Would you copy each line of the records that includes the word "sezione"?

- PROVIDED RECORDS -
-- Opening Marker --

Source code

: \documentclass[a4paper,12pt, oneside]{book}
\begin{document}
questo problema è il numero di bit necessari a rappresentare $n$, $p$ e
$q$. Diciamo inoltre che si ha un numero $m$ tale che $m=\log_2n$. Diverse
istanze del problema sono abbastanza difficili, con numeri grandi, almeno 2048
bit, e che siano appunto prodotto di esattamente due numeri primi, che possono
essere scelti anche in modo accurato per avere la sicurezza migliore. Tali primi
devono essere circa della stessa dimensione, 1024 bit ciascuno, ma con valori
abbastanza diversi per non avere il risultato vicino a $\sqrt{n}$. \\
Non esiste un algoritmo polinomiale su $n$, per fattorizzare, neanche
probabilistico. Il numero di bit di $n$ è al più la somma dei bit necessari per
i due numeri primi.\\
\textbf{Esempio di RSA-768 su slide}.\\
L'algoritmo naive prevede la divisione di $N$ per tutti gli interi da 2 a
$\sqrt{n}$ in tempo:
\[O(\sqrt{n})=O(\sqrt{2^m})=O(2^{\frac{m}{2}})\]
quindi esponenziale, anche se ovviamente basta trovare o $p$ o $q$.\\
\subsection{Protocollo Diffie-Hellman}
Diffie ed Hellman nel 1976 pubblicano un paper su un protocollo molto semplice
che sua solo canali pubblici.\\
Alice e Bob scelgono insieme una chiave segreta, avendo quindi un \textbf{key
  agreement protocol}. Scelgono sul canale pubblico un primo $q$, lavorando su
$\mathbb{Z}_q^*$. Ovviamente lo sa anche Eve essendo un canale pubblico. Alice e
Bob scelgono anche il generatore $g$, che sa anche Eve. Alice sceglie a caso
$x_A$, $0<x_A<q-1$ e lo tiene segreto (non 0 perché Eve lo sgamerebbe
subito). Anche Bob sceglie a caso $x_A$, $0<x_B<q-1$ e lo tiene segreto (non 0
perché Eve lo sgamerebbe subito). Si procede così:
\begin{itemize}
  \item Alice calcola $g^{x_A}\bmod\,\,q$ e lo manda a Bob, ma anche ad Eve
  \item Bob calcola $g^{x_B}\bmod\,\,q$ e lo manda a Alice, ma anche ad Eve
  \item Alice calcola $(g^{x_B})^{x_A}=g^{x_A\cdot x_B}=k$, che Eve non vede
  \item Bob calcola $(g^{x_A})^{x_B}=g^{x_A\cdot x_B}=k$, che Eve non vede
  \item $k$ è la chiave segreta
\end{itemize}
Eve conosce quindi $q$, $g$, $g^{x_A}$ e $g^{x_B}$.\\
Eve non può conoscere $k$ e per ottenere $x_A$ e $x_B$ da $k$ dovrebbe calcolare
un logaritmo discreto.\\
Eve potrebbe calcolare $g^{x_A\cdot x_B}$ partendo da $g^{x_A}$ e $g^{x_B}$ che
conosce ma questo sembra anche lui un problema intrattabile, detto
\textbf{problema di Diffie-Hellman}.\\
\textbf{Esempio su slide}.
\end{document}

-- Closing Marker --
-- Opening Marker --

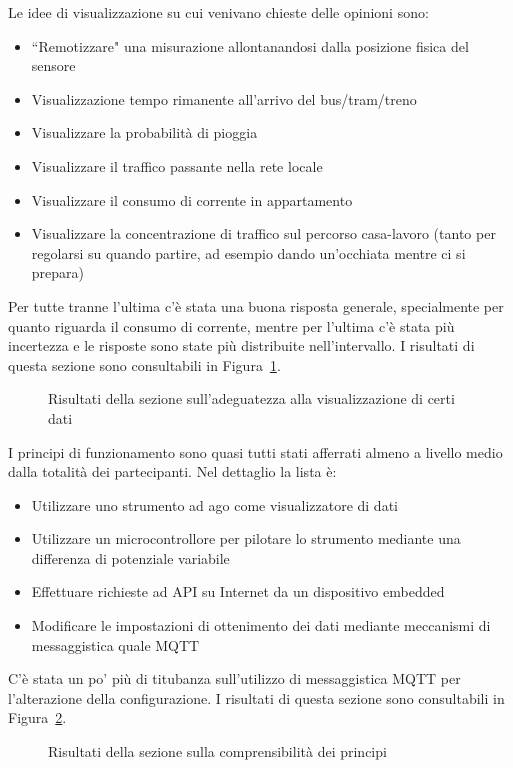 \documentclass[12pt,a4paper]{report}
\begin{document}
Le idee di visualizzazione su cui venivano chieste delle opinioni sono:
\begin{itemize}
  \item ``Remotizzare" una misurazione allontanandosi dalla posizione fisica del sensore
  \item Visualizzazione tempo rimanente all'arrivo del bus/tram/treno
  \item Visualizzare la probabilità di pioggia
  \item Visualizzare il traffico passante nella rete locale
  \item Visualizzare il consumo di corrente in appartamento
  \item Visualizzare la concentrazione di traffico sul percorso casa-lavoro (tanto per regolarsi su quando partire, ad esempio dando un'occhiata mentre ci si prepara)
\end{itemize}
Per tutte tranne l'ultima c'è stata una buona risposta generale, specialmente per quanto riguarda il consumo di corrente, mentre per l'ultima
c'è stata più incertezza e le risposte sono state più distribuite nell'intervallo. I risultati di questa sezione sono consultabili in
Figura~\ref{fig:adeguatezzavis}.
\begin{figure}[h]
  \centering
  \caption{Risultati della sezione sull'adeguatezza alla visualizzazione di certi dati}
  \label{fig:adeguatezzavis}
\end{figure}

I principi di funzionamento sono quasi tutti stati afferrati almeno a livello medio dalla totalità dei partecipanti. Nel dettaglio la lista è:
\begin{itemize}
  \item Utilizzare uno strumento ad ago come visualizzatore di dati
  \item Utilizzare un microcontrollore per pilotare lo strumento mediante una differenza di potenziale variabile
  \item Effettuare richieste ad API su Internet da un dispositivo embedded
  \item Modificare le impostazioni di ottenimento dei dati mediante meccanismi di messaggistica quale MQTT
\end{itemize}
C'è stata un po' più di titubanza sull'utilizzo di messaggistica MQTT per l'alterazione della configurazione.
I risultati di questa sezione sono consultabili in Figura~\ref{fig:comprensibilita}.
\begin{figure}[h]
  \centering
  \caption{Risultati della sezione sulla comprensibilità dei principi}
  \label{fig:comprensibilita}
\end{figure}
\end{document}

-- Closing Marker --
-- Opening Marker --

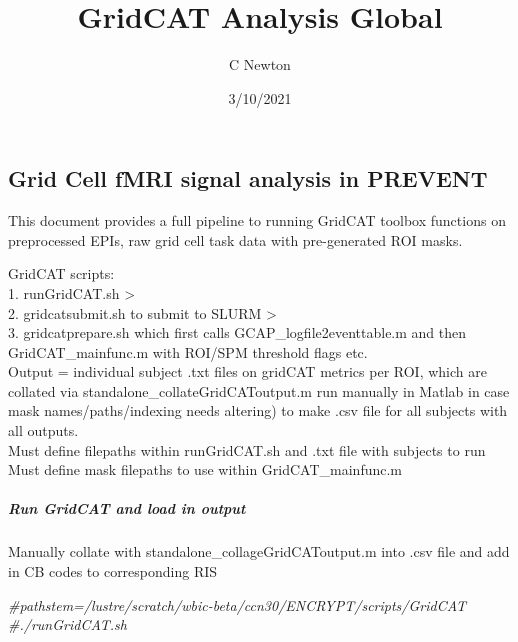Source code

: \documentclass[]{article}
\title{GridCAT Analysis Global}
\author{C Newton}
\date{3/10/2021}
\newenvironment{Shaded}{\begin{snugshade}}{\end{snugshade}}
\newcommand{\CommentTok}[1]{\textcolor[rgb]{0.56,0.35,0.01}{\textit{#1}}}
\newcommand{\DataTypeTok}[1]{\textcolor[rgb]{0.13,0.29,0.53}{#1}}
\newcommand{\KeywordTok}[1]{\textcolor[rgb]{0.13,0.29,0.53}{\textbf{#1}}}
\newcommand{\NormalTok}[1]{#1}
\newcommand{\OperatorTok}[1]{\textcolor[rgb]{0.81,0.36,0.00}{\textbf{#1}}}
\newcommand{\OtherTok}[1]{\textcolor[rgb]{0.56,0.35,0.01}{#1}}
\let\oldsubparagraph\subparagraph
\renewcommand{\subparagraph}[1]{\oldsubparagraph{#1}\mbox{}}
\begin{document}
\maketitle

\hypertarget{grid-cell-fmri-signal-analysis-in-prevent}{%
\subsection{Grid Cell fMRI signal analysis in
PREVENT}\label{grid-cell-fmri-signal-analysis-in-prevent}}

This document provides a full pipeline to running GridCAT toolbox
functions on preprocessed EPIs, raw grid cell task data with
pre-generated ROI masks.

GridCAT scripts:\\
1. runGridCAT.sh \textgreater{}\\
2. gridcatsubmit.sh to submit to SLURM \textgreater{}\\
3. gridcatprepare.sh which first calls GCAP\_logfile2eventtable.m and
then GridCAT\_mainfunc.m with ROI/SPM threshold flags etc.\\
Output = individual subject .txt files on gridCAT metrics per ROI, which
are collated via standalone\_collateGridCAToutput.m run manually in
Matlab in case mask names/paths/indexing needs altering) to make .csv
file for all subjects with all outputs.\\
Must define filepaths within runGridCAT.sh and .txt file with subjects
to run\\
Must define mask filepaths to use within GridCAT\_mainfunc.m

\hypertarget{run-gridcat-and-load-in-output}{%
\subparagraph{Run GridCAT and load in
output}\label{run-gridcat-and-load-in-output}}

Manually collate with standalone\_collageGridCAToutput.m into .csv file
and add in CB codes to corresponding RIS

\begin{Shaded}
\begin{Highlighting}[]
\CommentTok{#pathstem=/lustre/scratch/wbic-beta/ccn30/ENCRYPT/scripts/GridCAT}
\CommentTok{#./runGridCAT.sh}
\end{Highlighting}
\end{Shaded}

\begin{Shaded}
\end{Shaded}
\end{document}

-- Closing Marker --

- SOLUTION TO THIS PROBLEM -
c'è stata più incertezza e le risposte sono state più distribuite nell'intervallo. I risultati di questa sezione sono consultabili in
  \caption{Risultati della sezione sull'adeguatezza alla visualizzazione di certi dati}
I risultati di questa sezione sono consultabili in Figura~\ref{fig:comprensibilita}.
  \caption{Risultati della sezione sulla comprensibilità dei principi}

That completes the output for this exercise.